◆ Instructions to follow:
Report each line of the records below that holds the word "UTAUT".

◆ Provided records:
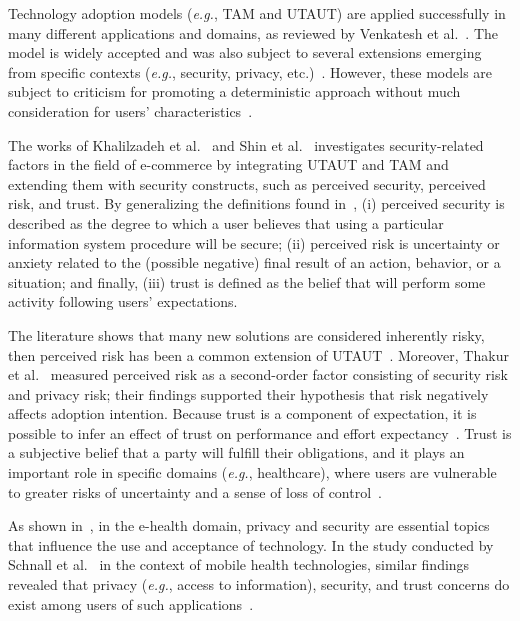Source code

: \vspace{0.00mm}

Technology adoption models ({\it e.g.}, TAM and UTAUT) are applied successfully in many different applications and domains, as reviewed by Venkatesh et al.~\cite{venkatesh2016unified}.
The model is widely accepted and was also subject to several extensions emerging from specific contexts ({\it e.g.}, security, privacy, etc.)~\cite{MCGLYNN201733}.
However, these models are subject to criticism for promoting a deterministic approach without much consideration for users’ characteristics~\cite{https://doi.org/10.1002/mar.20823}.

The works of Khalilzadeh et al.~\cite{KHALILZADEH2017460} and Shin et al.~\cite{SHIN20091343} investigates security-related factors in the field of e-commerce by integrating UTAUT and TAM and extending them with security constructs, such as perceived security, perceived risk, and trust.
By generalizing the definitions found in~\cite{KHALILZADEH2017460, mandrik2005exploring, SHIN20091343}, (i) perceived security is described as the degree to which a user believes that using a particular information system procedure will be secure; (ii) perceived risk is uncertainty or anxiety related to the (possible negative) final result of an action, behavior, or a situation; and finally, (iii) trust is defined as the belief that will perform some activity following users’ expectations.

The literature shows that many new solutions are considered inherently risky, then perceived risk has been a common extension of UTAUT~\cite{KHALILZADEH2017460, https://doi.org/10.1002/mar.20823, williams2011utaut}.
Moreover, Thakur et al.~\cite{Thakur2014} measured perceived risk as a second-order factor consisting of security risk and privacy risk; their findings supported their hypothesis that risk negatively affects adoption intention.
Because trust is a component of expectation, it is possible to infer an effect of trust on performance and effort expectancy~\cite{Lee:2013:0301-2212:587}.
Trust is a subjective belief that a party will fulfill their obligations, and it plays an important role in specific domains ({\it e.g.}, healthcare), where users are vulnerable to greater risks of uncertainty and a sense of loss of control~\cite{LU2011393, ZHOU20131085}.

As shown in~\cite{6038874}, in the e-health domain, privacy and security are essential topics that influence the use and acceptance of technology.
In the study conducted by Schnall et al.~\cite{Schnall2015} in the context of mobile health technologies, similar findings revealed that privacy ({\it e.g.}, access to information), security, and trust concerns do exist among users of such applications~\cite{10.1145/3132272.3134111}.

◆ Result below:
Technology adoption models ({\it e.g.}, TAM and UTAUT) are applied successfully in many different applications and domains, as reviewed by Venkatesh et al.~\cite{venkatesh2016unified}.
The works of Khalilzadeh et al.~\cite{KHALILZADEH2017460} and Shin et al.~\cite{SHIN20091343} investigates security-related factors in the field of e-commerce by integrating UTAUT and TAM and extending them with security constructs, such as perceived security, perceived risk, and trust.
The literature shows that many new solutions are considered inherently risky, then perceived risk has been a common extension of UTAUT~\cite{KHALILZADEH2017460, https://doi.org/10.1002/mar.20823, williams2011utaut}.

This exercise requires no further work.